David Bowie’s cameo in Twin Peaks : Fire Walk With Me (1992)
A rock-star filmmaker, Lynch loved hanging out with musicians, old idols or creative partners, from Roy Orbison to Chrysta Bell. In Twin Peaks : Fire Walk With Me (alias The last 7 days of Laura Palmer), film-prequel to the TV series, hated at the time, adored today, it brought out David Bowie (period Black Tie White Noise) as an unphased, hallucinated FBI agent who disrupts surveillance cameras and speaks in enigmas (“We’re not going to talk about Judy”) – riddles that fans of Twin Peaks are still trying to elucidate today. The two Davids (Bowie and Lynch) come face to face here, the director playing Gordon Cole, head of the FBI who is a bit high-minded, a sort of Tryphon Tourneflower of the Federals. Bowie will return from beyond the grave in season 3 of Twin Peaks in the form of a… giant teapot. But that’s another story.
The appearance of the Mystery Man in Lost Highway (1997)
At a Hollywood party, Fred (Bill Pullman), a musician suffering from severe paranoia, meets a “mystery man” with a painted face, played by Robert Blake, the actor of The sang-froid by Richard Brooks (and the series Baretta). He explains to Fred that they have already met. Let them know each other. The proof: he is at home right now. Um… sorry? Fred calls home to check and… the Mystery Man answers, before bursting into demonic laughter. As the two men talk, note the sounds of the party around them, or rather the sudden absence of them – they have been replaced by a sort of menacing vibration. It is the beginning of the slow dive into the unfathomable darkness of Lost Highway. Or how to make the blood run cold with a simple reverse-shot conversation.

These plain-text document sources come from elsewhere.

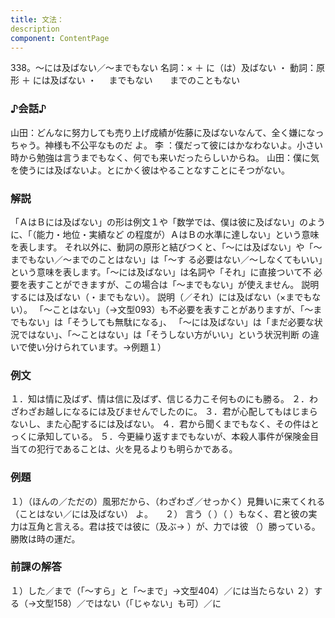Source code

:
 ```yaml
---
title: 文法：
description
component: ContentPage
---
```



338。～には及ばない／～までもない
名詞：× ＋ に（は）及ばない ・
動詞：原形 ＋ には及ばない ・
    までもない  
    までのこともない  
### ♪会話♪
山田：どんなに努力しても売り上げ成績が佐藤に及ばないなんて、全く嫌になっちゃう。神様も不公平なものだ よ。
李 ：僕だって彼にはかなわないよ。小さい時から勉強は言うまでもなく、何でも来いだったらしいからね。 山田：僕に気を使うには及ばないよ。とにかく彼はやることなすことにそつがない。
### 解説
「ＡはＢには及ばない」の形は例文１や「数学では、僕は彼に及ばない」のように、「（能力・地位・実績など の程度が）ＡはＢの水準に達しない」という意味を表します。
それ以外に、動詞の原形と結びつくと、「～には及ばない」や「～までもない／～までのことはない」は「～す
る必要はない／～しなくてもいい」という意味を表します。「～には及ばない」は名詞や「それ」に直接ついて不 必要を表すことができますが、この場合は「～までもない」が使えません。
説明するには及ばない（・までもない）。
説明（／それ）には及ばない（×までもない）。
「～ことはない」（→文型093）も不必要を表すことがありますが、「～までもない」は「そうしても無駄になる」、 「～には及ばない」は「まだ必要な状況ではない」、「～ことはない」は「そうしない方がいい」という状況判断 の違いで使い分けられています。→例題１）
### 例文
１．知は情に及ばず、情は信に及ばず、信じる力こそ何ものにも勝る。
２．わざわざお越しになるには及びませんでしたのに。
３．君が心配してもはじまらないし、また心配するには及ばない。
４．君から聞くまでもなく、その件はとっくに承知している。
５．今更繰り返すまでもないが、本殺人事件が保険金目当ての犯行であることは、火を見るよりも明らかである。
### 例題
１）（ほんの／ただの）風邪だから、（わざわざ／せっかく）見舞いに来てくれる（ことはない／には及ばない）
よ。    
２） 言う（ ）（ ）もなく、君と彼の実力は互角と言える。君は技では彼に（及ぶ→ ）が、力では彼
（）勝っている。勝敗は時の運だ。
### 前課の解答
１）した／まで（「～すら」と「～まで」→文型404）／には当たらない
２）する（→文型158）／ではない（「じゃない」も可）／に
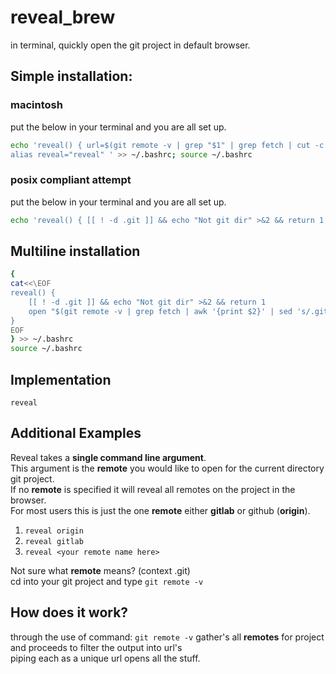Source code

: # reveal_brew
in terminal, quickly open the git project in default browser.

## Simple installation:
### macintosh
put the below in your terminal and you are all set up.
```bash
echo 'reveal() { url=$(git remote -v | grep "$1" | grep fetch | cut -c 8- | rev | cut -c 13- | rev );open $url;} 
alias reveal="reveal" ' >> ~/.bashrc; source ~/.bashrc
```
### posix compliant attempt
put the below in your terminal and you are all set up.
```bash
echo 'reveal() { [[ ! -d .git ]] && echo "Not git dir" >&2 && return 1; open $(git remote -v | grep fetch | awk '"'"'{print $2}'"'"' | sed '"'"'s/.git$//'"'"'); };' >> ~/.bashrc; source ~/.bashrc
```

## Multiline installation

```bash
{
cat<<\EOF
reveal() {
    [[ ! -d .git ]] && echo "Not git dir" >&2 && return 1
    open "$(git remote -v | grep fetch | awk '{print $2}' | sed 's/.git$//')"
}
EOF
} >> ~/.bashrc
source ~/.bashrc

```

## Implementation
```
reveal
```

## Additional Examples
Reveal takes a <b>single command line argument</b>.
<br>This argument is the <b>remote</b> you would like to open for the current directory git project.
<br>If no <b>remote</b> is specified it will reveal all remotes on the project in the browser.
<br>For most users this is just the one <b>remote</b> either <b>gitlab</b> or github (<b>origin</b>).

1) `reveal origin`
2) `reveal gitlab`
3) `reveal <your remote name here>`

Not sure what <b>remote</b> means? (context .git)
<br>cd into your git project and type `git remote -v`


## How does it work?
through the use of command: 
```git remote -v```
gather's all <b>remotes</b> for project 
<br>and proceeds to  filter the output into url's
<br>piping each as a unique url opens all the stuff.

The Winkie’s Monster in Mulholland Drive (2001)
Rarely has an appearance scared us so much on screen. Except perhaps that of Bob, seeming to emerge straight from Hell in Twin Peaks ? David Lynch knew like no one else how to make spectators feel uncontrollable fear. Is it because it appears preceded by all the strangeness of this story between (American) dream and reality? Is it thanks to the warning from a visibly frightened Patrick Fischler himself? No matter how much we turn this monstrous vision in every direction, it is difficult to understand precisely why it is so striking. And that is certainly its strength: returning to primal fears, which we are incapable of explaining. Was the filmmaker filming them to better exorcise them? Or to better haunt us?
The atomic test Twin Peaks : The Return (2017)
Returned to Twin Peaks after 25 years of absence, with a third season (The Return) which turned the brains of those who followed it religiously in the summer of 2017, David Lynch expanded the mythology of the series, and the backstory by Laura Palmer, diving into the nuclear mushroom cloud of the Manhattan Project, during an episode (the eighth) that instantly made TV history. Imagined by the French visual effects company Buf, this atomic trip mutated into a journey towards the cosmos, like 2001, A Space Odysseyto the funeral tune of Threny in memory of the victims of Hiroshimaby Krzysztof Penderecki, a composition that we heard in… Shining. Or a double homage to Stanley Kubrick, among other madness in this labyrinthine and nightmarish episode entitled “Gotta light ?”. Either “Do you have a fire?” – the ultimate Lynchian question.